▶ _Exercise prompt_: Repeat every entry exactly as it appears.

▶ _Records for the exercise_:
--

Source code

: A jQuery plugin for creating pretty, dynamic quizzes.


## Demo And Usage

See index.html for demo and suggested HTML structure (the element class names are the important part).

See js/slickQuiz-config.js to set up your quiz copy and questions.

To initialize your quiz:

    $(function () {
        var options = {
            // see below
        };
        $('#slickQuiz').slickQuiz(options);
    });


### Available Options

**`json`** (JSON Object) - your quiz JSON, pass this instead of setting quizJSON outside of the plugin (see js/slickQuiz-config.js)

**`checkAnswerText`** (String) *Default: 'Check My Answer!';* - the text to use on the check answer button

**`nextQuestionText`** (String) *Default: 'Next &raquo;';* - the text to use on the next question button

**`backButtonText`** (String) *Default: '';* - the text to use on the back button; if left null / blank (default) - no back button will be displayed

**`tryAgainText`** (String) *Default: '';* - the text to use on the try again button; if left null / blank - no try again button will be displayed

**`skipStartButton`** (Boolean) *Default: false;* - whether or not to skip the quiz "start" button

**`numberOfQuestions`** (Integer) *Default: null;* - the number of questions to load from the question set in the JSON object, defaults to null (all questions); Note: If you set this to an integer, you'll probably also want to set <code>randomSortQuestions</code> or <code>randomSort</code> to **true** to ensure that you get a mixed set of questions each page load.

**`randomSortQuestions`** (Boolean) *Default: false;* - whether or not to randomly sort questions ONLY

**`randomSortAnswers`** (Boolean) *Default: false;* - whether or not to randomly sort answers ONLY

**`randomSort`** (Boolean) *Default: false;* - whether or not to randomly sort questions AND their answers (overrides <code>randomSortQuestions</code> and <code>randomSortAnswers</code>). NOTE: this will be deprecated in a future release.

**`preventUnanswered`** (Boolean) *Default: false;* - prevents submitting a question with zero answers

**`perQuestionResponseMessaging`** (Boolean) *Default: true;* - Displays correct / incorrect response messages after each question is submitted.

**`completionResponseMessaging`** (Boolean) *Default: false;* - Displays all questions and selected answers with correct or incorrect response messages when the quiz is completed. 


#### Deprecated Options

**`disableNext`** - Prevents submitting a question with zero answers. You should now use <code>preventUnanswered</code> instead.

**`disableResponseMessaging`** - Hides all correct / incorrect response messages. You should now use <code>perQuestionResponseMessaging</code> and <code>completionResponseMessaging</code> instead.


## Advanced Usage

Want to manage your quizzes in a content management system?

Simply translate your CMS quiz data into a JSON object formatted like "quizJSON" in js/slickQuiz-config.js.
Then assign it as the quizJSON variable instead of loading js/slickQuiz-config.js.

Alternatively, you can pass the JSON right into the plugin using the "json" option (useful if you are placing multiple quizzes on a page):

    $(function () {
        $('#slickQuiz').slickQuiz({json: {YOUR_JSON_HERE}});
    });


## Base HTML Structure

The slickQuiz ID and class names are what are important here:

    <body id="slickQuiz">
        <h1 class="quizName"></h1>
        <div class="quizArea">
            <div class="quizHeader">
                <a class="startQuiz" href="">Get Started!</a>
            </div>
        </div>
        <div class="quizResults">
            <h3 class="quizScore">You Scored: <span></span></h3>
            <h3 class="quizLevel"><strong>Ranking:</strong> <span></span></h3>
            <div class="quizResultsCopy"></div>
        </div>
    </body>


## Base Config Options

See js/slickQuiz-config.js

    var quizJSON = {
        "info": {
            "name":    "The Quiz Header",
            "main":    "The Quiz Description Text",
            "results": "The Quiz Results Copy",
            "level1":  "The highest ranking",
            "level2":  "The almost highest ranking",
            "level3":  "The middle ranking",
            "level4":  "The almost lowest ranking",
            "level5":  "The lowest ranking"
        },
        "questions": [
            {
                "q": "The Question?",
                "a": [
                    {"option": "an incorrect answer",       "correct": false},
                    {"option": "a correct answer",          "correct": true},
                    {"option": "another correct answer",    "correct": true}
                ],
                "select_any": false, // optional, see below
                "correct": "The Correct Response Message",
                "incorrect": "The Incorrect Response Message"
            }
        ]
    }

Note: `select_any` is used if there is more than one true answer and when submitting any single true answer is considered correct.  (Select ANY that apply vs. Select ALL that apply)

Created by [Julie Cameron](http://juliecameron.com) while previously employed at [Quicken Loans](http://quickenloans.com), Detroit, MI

--

▶ _Solution for this problem_:
Source code

: A jQuery plugin for creating pretty, dynamic quizzes.


## Demo And Usage

See index.html for demo and suggested HTML structure (the element class names are the important part).

See js/slickQuiz-config.js to set up your quiz copy and questions.

To initialize your quiz:

    $(function () {
        var options = {
            // see below
        };
        $('#slickQuiz').slickQuiz(options);
    });


### Available Options

**`json`** (JSON Object) - your quiz JSON, pass this instead of setting quizJSON outside of the plugin (see js/slickQuiz-config.js)

**`checkAnswerText`** (String) *Default: 'Check My Answer!';* - the text to use on the check answer button

**`nextQuestionText`** (String) *Default: 'Next &raquo;';* - the text to use on the next question button

**`backButtonText`** (String) *Default: '';* - the text to use on the back button; if left null / blank (default) - no back button will be displayed

**`tryAgainText`** (String) *Default: '';* - the text to use on the try again button; if left null / blank - no try again button will be displayed

**`skipStartButton`** (Boolean) *Default: false;* - whether or not to skip the quiz "start" button

**`numberOfQuestions`** (Integer) *Default: null;* - the number of questions to load from the question set in the JSON object, defaults to null (all questions); Note: If you set this to an integer, you'll probably also want to set <code>randomSortQuestions</code> or <code>randomSort</code> to **true** to ensure that you get a mixed set of questions each page load.

**`randomSortQuestions`** (Boolean) *Default: false;* - whether or not to randomly sort questions ONLY

**`randomSortAnswers`** (Boolean) *Default: false;* - whether or not to randomly sort answers ONLY

**`randomSort`** (Boolean) *Default: false;* - whether or not to randomly sort questions AND their answers (overrides <code>randomSortQuestions</code> and <code>randomSortAnswers</code>). NOTE: this will be deprecated in a future release.

**`preventUnanswered`** (Boolean) *Default: false;* - prevents submitting a question with zero answers

**`perQuestionResponseMessaging`** (Boolean) *Default: true;* - Displays correct / incorrect response messages after each question is submitted.

**`completionResponseMessaging`** (Boolean) *Default: false;* - Displays all questions and selected answers with correct or incorrect response messages when the quiz is completed. 


#### Deprecated Options

**`disableNext`** - Prevents submitting a question with zero answers. You should now use <code>preventUnanswered</code> instead.

**`disableResponseMessaging`** - Hides all correct / incorrect response messages. You should now use <code>perQuestionResponseMessaging</code> and <code>completionResponseMessaging</code> instead.


## Advanced Usage

Want to manage your quizzes in a content management system?

Simply translate your CMS quiz data into a JSON object formatted like "quizJSON" in js/slickQuiz-config.js.
Then assign it as the quizJSON variable instead of loading js/slickQuiz-config.js.

Alternatively, you can pass the JSON right into the plugin using the "json" option (useful if you are placing multiple quizzes on a page):

    $(function () {
        $('#slickQuiz').slickQuiz({json: {YOUR_JSON_HERE}});
    });


## Base HTML Structure

The slickQuiz ID and class names are what are important here:

    <body id="slickQuiz">
        <h1 class="quizName"></h1>
        <div class="quizArea">
            <div class="quizHeader">
                <a class="startQuiz" href="">Get Started!</a>
            </div>
        </div>
        <div class="quizResults">
            <h3 class="quizScore">You Scored: <span></span></h3>
            <h3 class="quizLevel"><strong>Ranking:</strong> <span></span></h3>
            <div class="quizResultsCopy"></div>
        </div>
    </body>


## Base Config Options

See js/slickQuiz-config.js

    var quizJSON = {
        "info": {
            "name":    "The Quiz Header",
            "main":    "The Quiz Description Text",
            "results": "The Quiz Results Copy",
            "level1":  "The highest ranking",
            "level2":  "The almost highest ranking",
            "level3":  "The middle ranking",
            "level4":  "The almost lowest ranking",
            "level5":  "The lowest ranking"
        },
        "questions": [
            {
                "q": "The Question?",
                "a": [
                    {"option": "an incorrect answer",       "correct": false},
                    {"option": "a correct answer",          "correct": true},
                    {"option": "another correct answer",    "correct": true}
                ],
                "select_any": false, // optional, see below
                "correct": "The Correct Response Message",
                "incorrect": "The Incorrect Response Message"
            }
        ]
    }

Note: `select_any` is used if there is more than one true answer and when submitting any single true answer is considered correct.  (Select ANY that apply vs. Select ALL that apply)

Created by [Julie Cameron](http://juliecameron.com) while previously employed at [Quicken Loans](http://quickenloans.com), Detroit, MI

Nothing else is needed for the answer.